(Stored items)
↓
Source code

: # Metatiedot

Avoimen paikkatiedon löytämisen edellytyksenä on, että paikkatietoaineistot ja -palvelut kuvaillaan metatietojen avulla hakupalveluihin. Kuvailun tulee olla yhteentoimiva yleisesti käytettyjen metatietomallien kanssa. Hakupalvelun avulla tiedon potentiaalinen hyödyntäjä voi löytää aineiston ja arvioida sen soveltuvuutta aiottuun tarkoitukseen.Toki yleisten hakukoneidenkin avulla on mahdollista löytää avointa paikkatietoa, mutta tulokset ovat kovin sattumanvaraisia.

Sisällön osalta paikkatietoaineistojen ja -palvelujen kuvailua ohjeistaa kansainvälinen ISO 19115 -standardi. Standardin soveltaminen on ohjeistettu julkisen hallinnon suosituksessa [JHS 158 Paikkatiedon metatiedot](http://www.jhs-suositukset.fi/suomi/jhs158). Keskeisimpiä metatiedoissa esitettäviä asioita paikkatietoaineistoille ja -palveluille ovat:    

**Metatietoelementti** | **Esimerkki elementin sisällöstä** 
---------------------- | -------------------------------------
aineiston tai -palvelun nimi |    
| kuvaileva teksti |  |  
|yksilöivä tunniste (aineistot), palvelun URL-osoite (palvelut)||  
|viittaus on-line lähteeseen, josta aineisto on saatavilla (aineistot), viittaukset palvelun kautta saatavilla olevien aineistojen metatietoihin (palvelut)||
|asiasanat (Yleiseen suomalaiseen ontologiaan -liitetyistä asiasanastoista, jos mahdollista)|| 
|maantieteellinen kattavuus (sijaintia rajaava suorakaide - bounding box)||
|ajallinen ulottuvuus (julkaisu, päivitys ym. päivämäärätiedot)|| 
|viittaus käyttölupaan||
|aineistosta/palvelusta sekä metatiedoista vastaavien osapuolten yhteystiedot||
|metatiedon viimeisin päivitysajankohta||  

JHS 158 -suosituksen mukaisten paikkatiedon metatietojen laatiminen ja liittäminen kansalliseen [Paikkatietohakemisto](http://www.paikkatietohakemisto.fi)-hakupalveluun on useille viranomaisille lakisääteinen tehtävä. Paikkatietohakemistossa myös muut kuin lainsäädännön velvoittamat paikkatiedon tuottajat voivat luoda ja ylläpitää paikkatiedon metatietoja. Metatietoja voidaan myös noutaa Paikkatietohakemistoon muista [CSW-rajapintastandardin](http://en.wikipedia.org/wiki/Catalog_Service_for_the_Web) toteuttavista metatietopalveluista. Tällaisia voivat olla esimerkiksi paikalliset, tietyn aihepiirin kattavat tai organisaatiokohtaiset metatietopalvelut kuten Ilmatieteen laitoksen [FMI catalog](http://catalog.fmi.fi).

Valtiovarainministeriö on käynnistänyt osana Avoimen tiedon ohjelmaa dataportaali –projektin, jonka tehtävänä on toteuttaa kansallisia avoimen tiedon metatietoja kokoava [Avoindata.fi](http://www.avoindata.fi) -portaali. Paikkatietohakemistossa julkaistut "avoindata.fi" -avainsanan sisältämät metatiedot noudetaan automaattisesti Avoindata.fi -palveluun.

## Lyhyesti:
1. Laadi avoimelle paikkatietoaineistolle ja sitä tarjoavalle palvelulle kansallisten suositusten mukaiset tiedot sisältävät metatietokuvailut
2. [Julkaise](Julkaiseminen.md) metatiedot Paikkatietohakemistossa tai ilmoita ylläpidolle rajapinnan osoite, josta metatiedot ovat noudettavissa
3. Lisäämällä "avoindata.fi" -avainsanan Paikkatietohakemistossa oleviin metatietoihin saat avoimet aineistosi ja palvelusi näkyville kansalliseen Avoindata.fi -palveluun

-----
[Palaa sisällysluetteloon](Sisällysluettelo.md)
↑
WHAT YOU HAVE TO DO. Among the lines above, find those holding "Avoindata" and copy each one.

EXPECTED ANSWER.
Valtiovarainministeriö on käynnistänyt osana Avoimen tiedon ohjelmaa dataportaali –projektin, jonka tehtävänä on toteuttaa kansallisia avoimen tiedon metatietoja kokoava [Avoindata.fi](http://www.avoindata.fi) -portaali. Paikkatietohakemistossa julkaistut "avoindata.fi" -avainsanan sisältämät metatiedot noudetaan automaattisesti Avoindata.fi -palveluun.
3. Lisäämällä "avoindata.fi" -avainsanan Paikkatietohakemistossa oleviin metatietoihin saat avoimet aineistosi ja palvelusi näkyville kansalliseen Avoindata.fi -palveluun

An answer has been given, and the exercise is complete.